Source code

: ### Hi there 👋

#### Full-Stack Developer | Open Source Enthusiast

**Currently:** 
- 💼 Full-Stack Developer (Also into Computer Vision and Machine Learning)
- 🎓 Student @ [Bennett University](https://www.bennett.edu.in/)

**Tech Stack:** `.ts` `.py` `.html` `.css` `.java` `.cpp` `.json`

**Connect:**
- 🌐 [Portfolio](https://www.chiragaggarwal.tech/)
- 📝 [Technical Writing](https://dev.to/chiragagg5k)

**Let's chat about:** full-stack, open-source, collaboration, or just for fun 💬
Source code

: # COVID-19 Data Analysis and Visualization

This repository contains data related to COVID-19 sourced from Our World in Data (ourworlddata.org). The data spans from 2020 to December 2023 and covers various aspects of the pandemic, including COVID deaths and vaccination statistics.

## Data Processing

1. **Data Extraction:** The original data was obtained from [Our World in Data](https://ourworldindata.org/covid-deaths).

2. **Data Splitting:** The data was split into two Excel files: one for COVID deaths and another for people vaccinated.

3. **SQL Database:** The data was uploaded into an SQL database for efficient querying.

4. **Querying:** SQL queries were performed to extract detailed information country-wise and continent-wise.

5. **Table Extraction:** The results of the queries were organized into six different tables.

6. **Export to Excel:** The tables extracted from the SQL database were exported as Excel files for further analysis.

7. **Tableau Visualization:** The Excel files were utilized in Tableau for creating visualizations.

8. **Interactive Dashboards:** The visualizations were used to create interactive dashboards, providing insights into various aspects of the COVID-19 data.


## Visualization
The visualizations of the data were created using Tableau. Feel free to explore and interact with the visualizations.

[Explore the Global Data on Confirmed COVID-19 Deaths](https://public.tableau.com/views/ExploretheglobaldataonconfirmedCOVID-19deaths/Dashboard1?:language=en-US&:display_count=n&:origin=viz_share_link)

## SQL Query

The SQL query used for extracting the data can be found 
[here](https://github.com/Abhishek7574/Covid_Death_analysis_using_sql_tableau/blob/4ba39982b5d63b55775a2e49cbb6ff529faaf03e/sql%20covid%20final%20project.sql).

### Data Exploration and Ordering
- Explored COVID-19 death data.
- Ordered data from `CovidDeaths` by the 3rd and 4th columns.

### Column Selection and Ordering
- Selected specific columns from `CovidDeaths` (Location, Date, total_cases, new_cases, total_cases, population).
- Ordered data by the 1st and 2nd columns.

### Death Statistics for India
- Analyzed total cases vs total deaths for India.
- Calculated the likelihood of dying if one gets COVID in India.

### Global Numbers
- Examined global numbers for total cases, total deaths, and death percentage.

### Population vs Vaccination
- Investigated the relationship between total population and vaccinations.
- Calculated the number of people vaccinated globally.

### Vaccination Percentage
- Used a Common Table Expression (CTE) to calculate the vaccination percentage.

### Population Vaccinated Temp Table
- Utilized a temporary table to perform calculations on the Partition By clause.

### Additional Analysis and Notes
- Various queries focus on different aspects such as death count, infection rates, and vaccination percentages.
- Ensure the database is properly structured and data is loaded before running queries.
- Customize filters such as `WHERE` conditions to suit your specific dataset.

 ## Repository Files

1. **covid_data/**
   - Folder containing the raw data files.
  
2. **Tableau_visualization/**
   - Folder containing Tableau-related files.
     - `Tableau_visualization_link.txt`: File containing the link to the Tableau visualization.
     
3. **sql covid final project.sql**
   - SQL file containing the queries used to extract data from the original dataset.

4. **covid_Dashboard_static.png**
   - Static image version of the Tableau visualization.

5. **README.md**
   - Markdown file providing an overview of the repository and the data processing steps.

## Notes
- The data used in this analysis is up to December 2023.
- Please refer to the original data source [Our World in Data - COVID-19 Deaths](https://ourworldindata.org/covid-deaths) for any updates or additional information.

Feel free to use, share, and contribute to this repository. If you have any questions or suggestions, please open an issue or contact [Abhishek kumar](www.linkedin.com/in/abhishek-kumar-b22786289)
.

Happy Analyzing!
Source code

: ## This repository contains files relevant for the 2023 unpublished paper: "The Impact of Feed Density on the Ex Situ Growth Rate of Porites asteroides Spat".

◇ ◇ ◇ ◇ ◇

### Required work
The reply should consist solely of the lines of the data, exact, from the opening line through the line with "Analysis and Visualization", inclusive.

### Reply
Source code

: ### Hi there 👋

#### Full-Stack Developer | Open Source Enthusiast

**Currently:** 
- 💼 Full-Stack Developer (Also into Computer Vision and Machine Learning)
- 🎓 Student @ [Bennett University](https://www.bennett.edu.in/)

**Tech Stack:** `.ts` `.py` `.html` `.css` `.java` `.cpp` `.json`

**Connect:**
- 🌐 [Portfolio](https://www.chiragaggarwal.tech/)
- 📝 [Technical Writing](https://dev.to/chiragagg5k)

**Let's chat about:** full-stack, open-source, collaboration, or just for fun 💬
Source code

: # COVID-19 Data Analysis and Visualization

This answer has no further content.